Non sono lontani i tempi in cui gli Indiana Pacers erano una delle tante franchigie dalle scarse ambizioni e dal futuro incerto, quando anche l’ottavo posto nella Eastern Conference era un’autentica chimera e l’unica speranza dei tifosi era di pescare bene nel draft successivo all’ennesima annata negativa.
Ma nel corso di sole 3 stagioni i Pacers sono passati dall’essere una squadra di bassa classifica a vera e propria contender, in grado persino di mettere in discussione la leadership di Miami sulla Eastern Conference e sull’intera lega.

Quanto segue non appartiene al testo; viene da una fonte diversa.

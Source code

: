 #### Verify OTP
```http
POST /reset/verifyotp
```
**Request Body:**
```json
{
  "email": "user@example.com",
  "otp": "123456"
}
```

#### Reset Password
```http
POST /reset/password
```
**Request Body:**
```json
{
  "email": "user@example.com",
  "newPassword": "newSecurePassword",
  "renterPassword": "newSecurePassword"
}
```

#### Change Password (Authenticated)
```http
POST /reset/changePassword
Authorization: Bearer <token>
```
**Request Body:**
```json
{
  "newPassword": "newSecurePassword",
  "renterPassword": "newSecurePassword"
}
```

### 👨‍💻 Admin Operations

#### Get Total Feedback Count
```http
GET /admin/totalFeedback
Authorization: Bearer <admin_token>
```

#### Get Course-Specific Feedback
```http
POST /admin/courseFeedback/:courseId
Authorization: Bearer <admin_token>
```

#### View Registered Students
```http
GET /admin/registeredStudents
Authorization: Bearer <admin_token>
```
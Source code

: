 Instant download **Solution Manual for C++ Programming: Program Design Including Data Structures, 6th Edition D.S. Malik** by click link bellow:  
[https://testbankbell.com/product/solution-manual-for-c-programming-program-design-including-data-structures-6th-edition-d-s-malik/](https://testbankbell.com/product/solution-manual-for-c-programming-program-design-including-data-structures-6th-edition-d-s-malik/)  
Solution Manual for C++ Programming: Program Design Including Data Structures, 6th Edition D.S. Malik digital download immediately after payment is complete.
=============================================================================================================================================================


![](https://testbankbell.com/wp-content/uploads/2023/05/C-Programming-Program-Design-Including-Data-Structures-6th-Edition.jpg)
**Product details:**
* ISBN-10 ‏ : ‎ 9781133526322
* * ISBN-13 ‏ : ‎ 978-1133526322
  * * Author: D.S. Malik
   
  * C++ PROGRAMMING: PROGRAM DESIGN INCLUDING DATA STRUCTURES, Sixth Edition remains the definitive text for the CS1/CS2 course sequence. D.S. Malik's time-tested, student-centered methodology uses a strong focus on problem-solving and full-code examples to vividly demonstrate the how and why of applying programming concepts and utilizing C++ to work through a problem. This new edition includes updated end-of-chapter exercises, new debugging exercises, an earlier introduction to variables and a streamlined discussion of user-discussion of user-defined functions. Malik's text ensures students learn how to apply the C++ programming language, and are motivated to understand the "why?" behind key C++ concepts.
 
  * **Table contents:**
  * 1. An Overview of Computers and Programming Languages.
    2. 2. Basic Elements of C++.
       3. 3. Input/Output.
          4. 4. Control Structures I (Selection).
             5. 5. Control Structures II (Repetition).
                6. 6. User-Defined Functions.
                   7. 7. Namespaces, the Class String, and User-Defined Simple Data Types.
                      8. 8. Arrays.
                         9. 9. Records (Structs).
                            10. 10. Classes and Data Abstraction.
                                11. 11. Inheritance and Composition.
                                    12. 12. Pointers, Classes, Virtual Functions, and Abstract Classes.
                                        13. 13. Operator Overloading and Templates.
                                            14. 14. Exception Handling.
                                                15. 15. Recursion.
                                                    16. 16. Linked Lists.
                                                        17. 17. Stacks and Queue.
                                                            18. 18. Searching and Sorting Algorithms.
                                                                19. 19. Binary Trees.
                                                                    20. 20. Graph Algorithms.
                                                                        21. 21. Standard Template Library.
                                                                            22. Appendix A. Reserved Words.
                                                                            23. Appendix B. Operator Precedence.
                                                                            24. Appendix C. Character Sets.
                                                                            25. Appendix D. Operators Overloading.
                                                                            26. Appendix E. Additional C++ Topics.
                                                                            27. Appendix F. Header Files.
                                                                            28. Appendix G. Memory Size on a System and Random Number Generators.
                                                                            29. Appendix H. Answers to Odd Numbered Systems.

I motivi di questa straordinaria trasformazione, impossibile da pronosticare solo qualche anno fa, sono diversi: l’arrivo di Vogel, che alla prima esperienza da Head Coach si è rivelato uno dei migliori in NBA a livello difensivo; l’evoluzione di Roy Hibbert, divenuto in breve tempo una delle presenze più intimidatorie sotto canestro dell’intera lega; l’esplosione di Paul George, già innalzato al ruolo di superstar assoluta a soli 23 anni; la sinergia che c’è tra i primi 7 o 8 giocatori della rotazione, tutti in grado di sovrapporsi l’un l’altro a livello tattico e di posizione, senza però mai finire per pestarsi i piedi.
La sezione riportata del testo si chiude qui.